ASSIGNED TASK
Your answer must repeat all of the entries word for word, without any images.

************

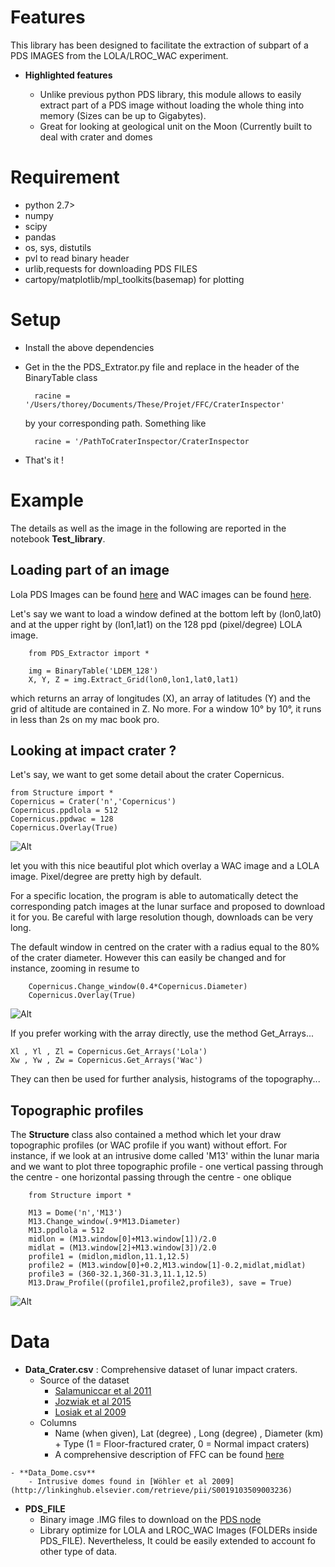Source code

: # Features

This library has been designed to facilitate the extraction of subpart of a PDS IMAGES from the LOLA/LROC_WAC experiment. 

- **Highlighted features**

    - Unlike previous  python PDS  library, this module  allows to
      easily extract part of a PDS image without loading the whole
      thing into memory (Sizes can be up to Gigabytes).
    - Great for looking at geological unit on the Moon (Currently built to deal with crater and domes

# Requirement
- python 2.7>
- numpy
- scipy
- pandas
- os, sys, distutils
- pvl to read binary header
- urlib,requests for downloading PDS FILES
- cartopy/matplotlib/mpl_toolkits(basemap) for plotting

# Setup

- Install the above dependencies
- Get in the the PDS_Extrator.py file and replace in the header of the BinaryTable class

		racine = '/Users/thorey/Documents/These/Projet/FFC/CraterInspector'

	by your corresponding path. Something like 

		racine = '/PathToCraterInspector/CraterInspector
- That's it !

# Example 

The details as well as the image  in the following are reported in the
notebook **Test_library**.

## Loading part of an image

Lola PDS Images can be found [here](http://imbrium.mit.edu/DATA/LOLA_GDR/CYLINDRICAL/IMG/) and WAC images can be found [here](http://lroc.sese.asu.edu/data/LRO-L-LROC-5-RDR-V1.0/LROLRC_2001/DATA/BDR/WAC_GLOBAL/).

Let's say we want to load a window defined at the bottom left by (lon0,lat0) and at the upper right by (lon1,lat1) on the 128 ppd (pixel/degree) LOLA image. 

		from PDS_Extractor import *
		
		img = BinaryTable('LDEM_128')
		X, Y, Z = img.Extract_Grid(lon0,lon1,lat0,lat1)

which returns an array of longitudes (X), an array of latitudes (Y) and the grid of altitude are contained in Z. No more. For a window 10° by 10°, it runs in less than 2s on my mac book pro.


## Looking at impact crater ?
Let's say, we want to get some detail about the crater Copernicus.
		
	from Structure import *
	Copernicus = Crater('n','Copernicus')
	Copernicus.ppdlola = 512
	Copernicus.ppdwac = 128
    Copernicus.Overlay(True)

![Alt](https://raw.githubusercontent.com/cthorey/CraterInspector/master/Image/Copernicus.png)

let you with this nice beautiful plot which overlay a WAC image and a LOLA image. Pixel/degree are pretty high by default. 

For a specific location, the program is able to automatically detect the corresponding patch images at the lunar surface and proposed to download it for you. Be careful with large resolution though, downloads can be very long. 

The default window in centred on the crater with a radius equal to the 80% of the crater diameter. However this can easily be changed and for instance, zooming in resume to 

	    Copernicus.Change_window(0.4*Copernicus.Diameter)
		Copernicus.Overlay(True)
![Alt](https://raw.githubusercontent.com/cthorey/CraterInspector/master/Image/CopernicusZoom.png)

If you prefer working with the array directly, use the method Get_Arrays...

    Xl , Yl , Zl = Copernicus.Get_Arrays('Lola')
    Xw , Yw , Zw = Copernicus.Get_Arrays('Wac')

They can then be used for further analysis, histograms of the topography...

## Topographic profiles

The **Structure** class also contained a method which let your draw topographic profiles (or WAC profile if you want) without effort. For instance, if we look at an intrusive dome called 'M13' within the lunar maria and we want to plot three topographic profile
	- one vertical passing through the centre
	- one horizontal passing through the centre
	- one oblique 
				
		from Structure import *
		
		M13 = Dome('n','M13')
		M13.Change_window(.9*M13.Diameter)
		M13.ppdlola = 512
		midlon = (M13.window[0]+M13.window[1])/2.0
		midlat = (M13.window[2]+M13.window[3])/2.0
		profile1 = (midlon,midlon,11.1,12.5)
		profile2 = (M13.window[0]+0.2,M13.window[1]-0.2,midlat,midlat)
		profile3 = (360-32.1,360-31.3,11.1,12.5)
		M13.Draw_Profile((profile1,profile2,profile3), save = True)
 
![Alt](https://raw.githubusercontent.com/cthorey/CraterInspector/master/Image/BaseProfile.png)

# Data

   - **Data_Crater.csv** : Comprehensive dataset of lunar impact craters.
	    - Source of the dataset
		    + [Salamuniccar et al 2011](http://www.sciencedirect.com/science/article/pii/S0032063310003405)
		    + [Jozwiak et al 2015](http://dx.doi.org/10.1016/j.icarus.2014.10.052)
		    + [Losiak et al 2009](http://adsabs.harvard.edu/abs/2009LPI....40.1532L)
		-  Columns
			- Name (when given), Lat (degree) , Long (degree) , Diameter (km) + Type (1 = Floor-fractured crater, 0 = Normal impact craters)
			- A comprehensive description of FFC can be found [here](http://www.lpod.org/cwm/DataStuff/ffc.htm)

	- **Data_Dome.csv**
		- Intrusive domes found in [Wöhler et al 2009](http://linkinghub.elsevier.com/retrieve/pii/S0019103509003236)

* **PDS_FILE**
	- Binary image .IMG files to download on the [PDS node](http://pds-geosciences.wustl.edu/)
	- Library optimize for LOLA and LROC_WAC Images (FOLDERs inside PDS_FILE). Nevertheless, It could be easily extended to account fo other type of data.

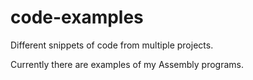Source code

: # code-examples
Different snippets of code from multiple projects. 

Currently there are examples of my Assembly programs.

************

WRITTEN ANSWER
Source code

: # Features

This library has been designed to facilitate the extraction of subpart of a PDS IMAGES from the LOLA/LROC_WAC experiment. 

- **Highlighted features**

    - Unlike previous  python PDS  library, this module  allows to
      easily extract part of a PDS image without loading the whole
      thing into memory (Sizes can be up to Gigabytes).
    - Great for looking at geological unit on the Moon (Currently built to deal with crater and domes

# Requirement
- python 2.7>
- numpy
- scipy
- pandas
- os, sys, distutils
- pvl to read binary header
- urlib,requests for downloading PDS FILES
- cartopy/matplotlib/mpl_toolkits(basemap) for plotting

# Setup

- Install the above dependencies
- Get in the the PDS_Extrator.py file and replace in the header of the BinaryTable class

		racine = '/Users/thorey/Documents/These/Projet/FFC/CraterInspector'

	by your corresponding path. Something like 

		racine = '/PathToCraterInspector/CraterInspector
- That's it !

# Example 

The details as well as the image  in the following are reported in the
notebook **Test_library**.

## Loading part of an image

Lola PDS Images can be found [here](http://imbrium.mit.edu/DATA/LOLA_GDR/CYLINDRICAL/IMG/) and WAC images can be found [here](http://lroc.sese.asu.edu/data/LRO-L-LROC-5-RDR-V1.0/LROLRC_2001/DATA/BDR/WAC_GLOBAL/).

Let's say we want to load a window defined at the bottom left by (lon0,lat0) and at the upper right by (lon1,lat1) on the 128 ppd (pixel/degree) LOLA image. 

		from PDS_Extractor import *
		
		img = BinaryTable('LDEM_128')
		X, Y, Z = img.Extract_Grid(lon0,lon1,lat0,lat1)

which returns an array of longitudes (X), an array of latitudes (Y) and the grid of altitude are contained in Z. No more. For a window 10° by 10°, it runs in less than 2s on my mac book pro.


## Looking at impact crater ?
Let's say, we want to get some detail about the crater Copernicus.
		
	from Structure import *
	Copernicus = Crater('n','Copernicus')
	Copernicus.ppdlola = 512
	Copernicus.ppdwac = 128
    Copernicus.Overlay(True)

![Alt](https://raw.githubusercontent.com/cthorey/CraterInspector/master/Image/Copernicus.png)

let you with this nice beautiful plot which overlay a WAC image and a LOLA image. Pixel/degree are pretty high by default. 

For a specific location, the program is able to automatically detect the corresponding patch images at the lunar surface and proposed to download it for you. Be careful with large resolution though, downloads can be very long. 

The default window in centred on the crater with a radius equal to the 80% of the crater diameter. However this can easily be changed and for instance, zooming in resume to 

	    Copernicus.Change_window(0.4*Copernicus.Diameter)
		Copernicus.Overlay(True)
![Alt](https://raw.githubusercontent.com/cthorey/CraterInspector/master/Image/CopernicusZoom.png)

If you prefer working with the array directly, use the method Get_Arrays...

    Xl , Yl , Zl = Copernicus.Get_Arrays('Lola')
    Xw , Yw , Zw = Copernicus.Get_Arrays('Wac')

They can then be used for further analysis, histograms of the topography...

## Topographic profiles

The **Structure** class also contained a method which let your draw topographic profiles (or WAC profile if you want) without effort. For instance, if we look at an intrusive dome called 'M13' within the lunar maria and we want to plot three topographic profile
	- one vertical passing through the centre
	- one horizontal passing through the centre
	- one oblique 
				
		from Structure import *
		
		M13 = Dome('n','M13')
		M13.Change_window(.9*M13.Diameter)
		M13.ppdlola = 512
		midlon = (M13.window[0]+M13.window[1])/2.0
		midlat = (M13.window[2]+M13.window[3])/2.0
		profile1 = (midlon,midlon,11.1,12.5)
		profile2 = (M13.window[0]+0.2,M13.window[1]-0.2,midlat,midlat)
		profile3 = (360-32.1,360-31.3,11.1,12.5)
		M13.Draw_Profile((profile1,profile2,profile3), save = True)
 
![Alt](https://raw.githubusercontent.com/cthorey/CraterInspector/master/Image/BaseProfile.png)

# Data

   - **Data_Crater.csv** : Comprehensive dataset of lunar impact craters.
	    - Source of the dataset
		    + [Salamuniccar et al 2011](http://www.sciencedirect.com/science/article/pii/S0032063310003405)
		    + [Jozwiak et al 2015](http://dx.doi.org/10.1016/j.icarus.2014.10.052)
		    + [Losiak et al 2009](http://adsabs.harvard.edu/abs/2009LPI....40.1532L)
		-  Columns
			- Name (when given), Lat (degree) , Long (degree) , Diameter (km) + Type (1 = Floor-fractured crater, 0 = Normal impact craters)
			- A comprehensive description of FFC can be found [here](http://www.lpod.org/cwm/DataStuff/ffc.htm)

	- **Data_Dome.csv**
		- Intrusive domes found in [Wöhler et al 2009](http://linkinghub.elsevier.com/retrieve/pii/S0019103509003236)

* **PDS_FILE**
	- Binary image .IMG files to download on the [PDS node](http://pds-geosciences.wustl.edu/)
	- Library optimize for LOLA and LROC_WAC Images (FOLDERs inside PDS_FILE). Nevertheless, It could be easily extended to account fo other type of data.

Source code

: # code-examples
Different snippets of code from multiple projects. 

Currently there are examples of my Assembly programs.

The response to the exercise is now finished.